Droit de la construction

Rappel de la qualification d’ouvrage au sens de l’article 1792 du Code civil  

Dans cette affaire, les acquéreurs d’une maison individuelle constatent des problèmes d’humidité dans une pièce du sous-sol qui avait été aménagée en espace habitable par les vendeurs. Les travaux avaient consisté en un cloisonnement, l’isolation des murs, la pose de plaques de plâtre, un carrelage et l’habillage du plafond par des plaques isolantes.  

Estimant que ces désordres rendent la pièce inutilisable, les acquéreurs demandent le remboursement des travaux de réparation, une diminution du prix de vente et des dommages-intérêts pour le préjudice subi, en invoquant notamment la garantie décennale et la garantie des vices cachés. 

La Cour d’appel de Riom, par une décision en date du 12 décembre 2023 condamne les vendeurs sur le fondement des vices cachés mais ne retient pas l’application de la garantie décennale.  

Pour rappel, la garantie décennale garantit la réparation des dommages les plus graves affectant la solidité de l’ouvrage ou le rendant impropre à sa destination. Il convient toutefois que l’ouvrage soit caractérisé au sens de l’article 1792 du Code civil.  

La Cour de cassation dans son arrêt du 22 janvier 2026 fait application d’une jurisprudence constante sur le sujet.

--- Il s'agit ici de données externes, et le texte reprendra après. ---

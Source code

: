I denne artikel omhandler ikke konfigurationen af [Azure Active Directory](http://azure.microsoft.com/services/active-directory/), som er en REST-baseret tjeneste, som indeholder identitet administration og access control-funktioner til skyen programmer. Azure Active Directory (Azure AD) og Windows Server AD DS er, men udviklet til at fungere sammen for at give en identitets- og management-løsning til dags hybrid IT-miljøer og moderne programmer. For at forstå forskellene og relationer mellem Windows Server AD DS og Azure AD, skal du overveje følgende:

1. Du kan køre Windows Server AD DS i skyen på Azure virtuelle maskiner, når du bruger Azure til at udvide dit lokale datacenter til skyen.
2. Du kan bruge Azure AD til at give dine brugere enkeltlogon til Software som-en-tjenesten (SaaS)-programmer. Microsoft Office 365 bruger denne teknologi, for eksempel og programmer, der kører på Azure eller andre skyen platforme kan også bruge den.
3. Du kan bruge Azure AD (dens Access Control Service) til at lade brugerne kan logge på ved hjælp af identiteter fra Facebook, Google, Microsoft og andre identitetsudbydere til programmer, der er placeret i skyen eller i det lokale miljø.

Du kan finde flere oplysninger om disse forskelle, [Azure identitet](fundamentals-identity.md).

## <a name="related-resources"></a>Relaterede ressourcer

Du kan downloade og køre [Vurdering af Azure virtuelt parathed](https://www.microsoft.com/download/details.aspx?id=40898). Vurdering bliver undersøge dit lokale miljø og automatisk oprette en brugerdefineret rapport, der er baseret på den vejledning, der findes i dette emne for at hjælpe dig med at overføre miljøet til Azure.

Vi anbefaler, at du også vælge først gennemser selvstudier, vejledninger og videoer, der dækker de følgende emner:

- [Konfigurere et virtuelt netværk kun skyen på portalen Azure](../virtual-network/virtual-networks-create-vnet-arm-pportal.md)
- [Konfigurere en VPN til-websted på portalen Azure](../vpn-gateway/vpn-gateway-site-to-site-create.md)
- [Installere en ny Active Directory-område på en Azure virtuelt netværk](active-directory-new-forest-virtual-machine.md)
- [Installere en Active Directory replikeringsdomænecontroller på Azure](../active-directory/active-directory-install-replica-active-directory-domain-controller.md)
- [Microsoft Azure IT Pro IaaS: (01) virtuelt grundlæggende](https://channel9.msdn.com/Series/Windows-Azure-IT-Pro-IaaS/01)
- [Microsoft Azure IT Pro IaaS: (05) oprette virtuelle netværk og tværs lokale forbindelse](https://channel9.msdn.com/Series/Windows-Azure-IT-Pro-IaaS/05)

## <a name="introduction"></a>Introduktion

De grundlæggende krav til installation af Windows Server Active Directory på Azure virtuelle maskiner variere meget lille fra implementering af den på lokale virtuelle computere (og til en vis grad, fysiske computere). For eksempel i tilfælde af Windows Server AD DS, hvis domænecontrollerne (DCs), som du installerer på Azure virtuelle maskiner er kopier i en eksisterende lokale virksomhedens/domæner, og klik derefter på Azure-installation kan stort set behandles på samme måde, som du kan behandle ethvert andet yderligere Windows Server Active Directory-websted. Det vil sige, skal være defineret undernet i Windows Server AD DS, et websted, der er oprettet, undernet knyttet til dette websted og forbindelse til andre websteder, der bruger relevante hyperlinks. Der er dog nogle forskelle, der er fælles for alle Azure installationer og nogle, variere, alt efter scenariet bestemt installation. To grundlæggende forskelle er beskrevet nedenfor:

En effet, la qualification d’ouvrage est réservée aux travaux qui présentent une ampleur suffisante, assimilables à des travaux de construction par leur nature, leur importance ou encore par l’incorporation d’éléments nouveaux indissociables à l’existant.  

Dès lors, la Cour de cassation approuve la cour d’appel d’avoir retenu que les travaux litigieux ne constituaient pas un ouvrage au sens de l’article 1792 du Code civil et ne relevaient donc pas du régime de la garantie décennale.